Sunday, May 21, 2006

I tried not to (Prologue)

Music, when soft voices die,
Vibrates in the memory--
Odours, when sweet violets sicken,
Live within the sense they quicken.


Rose leaves, when the rose is dead,
Are heaped for the beloved's bed;
And so thy thoughts, when thou art gone,
Love itself shall slumber on.


Percy Bysshe Shelley~

Prologue

It has been 4 years

I found him dead,

Dead... because of me…

We were friends and I never thought that the love Sid gave to me that time would be the love that he soon gave to me when we grew older. I have been telling him not to fall in love with me but he refused. He told me that his love for me was so strong, that no one could break it. He was wrong of course.

And I was wrong too. I thought it would not happen. I thought that I could not love him and most of all, I tried not to love him but at a young age, 19, I started loving Sid and things went in a good way. However, the thing that has been haunting all of me kept coming in and out at the back of my mind.

And after a short span of time, Sid died. A car accident broke his handsome face. His mangled body was found several hours after the accident had happened and the broken pieces of the car could be seen on the highway.

It was an agonizing sight. I came there as soon as I knew what had happened. If only I was with him by the time he was hit by that huge truck, we could have departed this life together.

He was planning to visit his parents the day he died. That day when I decided to stay behind because I thought it would be best if I gave them time to spend together as a family. Because soon, Sid would be married to me. I couldn’t help but weep at that broken dream. We would have spent the rest of our lives together like we had planned, but his accidental death came, and I can’t help but blame myself for what happened to Sid.

His parents telephoned me at once. His weeping mother was the first to call. Minutes after that, his father called. Before I can tell them about the thing that has been haunting me for ages, cowardice sprang inside me. I never had the courage to tell them about it and I promised never to show my face to them again.

I fled with the memory of Sid inside me despite the fact that reminiscing him would make my world stumble... but I couldn’t help it if flashes of memories would cloud my mind.

Best be off, Allodia. I love you”, I sometimes hear his voice speak again. He had said millions of goodbyes to me but all of it was just temporal. The last goodbye was the real goodbye. Perhaps he had never thought that that would be the last words he would say to me.

“I love you,” I often choke back, with tears on my face as I hear his voice replaying on my mind.

I closed my eyes and his face swam before me. I always wanted the way his kind expression smiled at me. No one had taken me by the hand with gentleness like him. Also, I frequently remember the way he covers my eyes whenever he wants to surprise me with flowers or gifts. He does it habitually. If he was here and he would cover my eyes like he always does, he would feel these hot tears flowing down my eyes or maybe there could not be a single teardrop if he was here because the mere memory of his death and absence was what made all these teardrops fall. Nothing made me cry while I was with him. I found my shelter while I was with him. It isn’t home without him.

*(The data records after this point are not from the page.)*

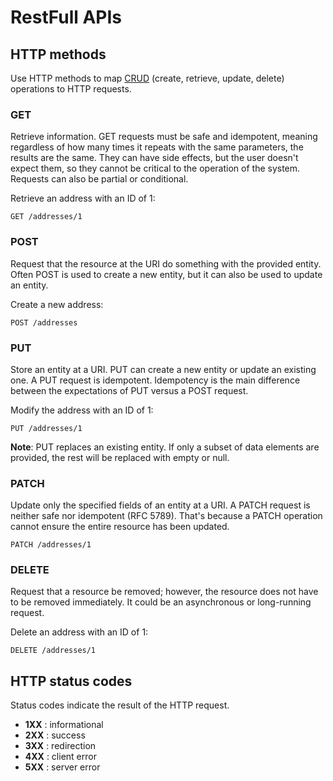 # RestFull APIs

## HTTP methods

Use HTTP methods to map [CRUD](https://en.wikipedia.org/wiki/Create,_read,_update_and_delete) (create, retrieve, update, delete) operations to HTTP requests.

### GET

Retrieve information. GET requests must be safe and idempotent, meaning regardless of how many times it repeats with the same parameters, the results are the same. They can have side effects, but the user doesn't expect them, so they cannot be critical to the operation of the system. Requests can also be partial or conditional.

Retrieve an address with an ID of 1:

`GET /addresses/1`

### POST

Request that the resource at the URI do something with the provided entity. Often POST is used to create a new entity, but it can also be used to update an entity.

Create a new address:

`POST /addresses`

### PUT
Store an entity at a URI. PUT can create a new entity or update an existing one. A PUT request is idempotent. Idempotency is the main difference between the expectations of PUT versus a POST request.

Modify the address with an ID of 1:

`PUT /addresses/1`

**Note**: PUT replaces an existing entity. If only a subset of data elements are provided, the rest will be replaced with empty or null.

### PATCH

Update only the specified fields of an entity at a URI. A PATCH request is neither safe nor idempotent (RFC 5789). That's because a PATCH operation cannot ensure the entire resource has been updated.

`PATCH /addresses/1`

### DELETE
Request that a resource be removed; however, the resource does not have to be removed immediately. It could be an asynchronous or long-running request.

Delete an address with an ID of 1:

`DELETE /addresses/1`

## HTTP status codes

Status codes indicate the result of the HTTP request.

- **1XX** : informational
- **2XX** : success
- **3XX** : redirection
- **4XX** : client error
- **5XX** : server error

But now that he is gone forever, no one would do those things again.

It will all be just a dream and Sid’s death would be my nightmare.

Four horrible years had passed since Sid died. I tried to forget him. Four years would be enough to carry that burden deep inside me. I promised myself that I would never love again. Loving is only fine if it does not involve murder.

I live in a hill that has a clear view of the city downtown. I want to be away from the rest of the world. Yes, I have moved on but I was afraid that I will risk another life so I bought a house on top of this hill with the fortunes I inherited and I locked myself away from the people.

I know that I would rather spend the rest of my life alone than to love and be loved in return and witness death in front of me...




~anamellie, 052106

AN: This is a prologue of the story I've been too anxious to make. But the demands of college forced me to put this work on hold. I feel so distraught but I can't seem to do anything about it. So this is a form of making up for the still unfinished story.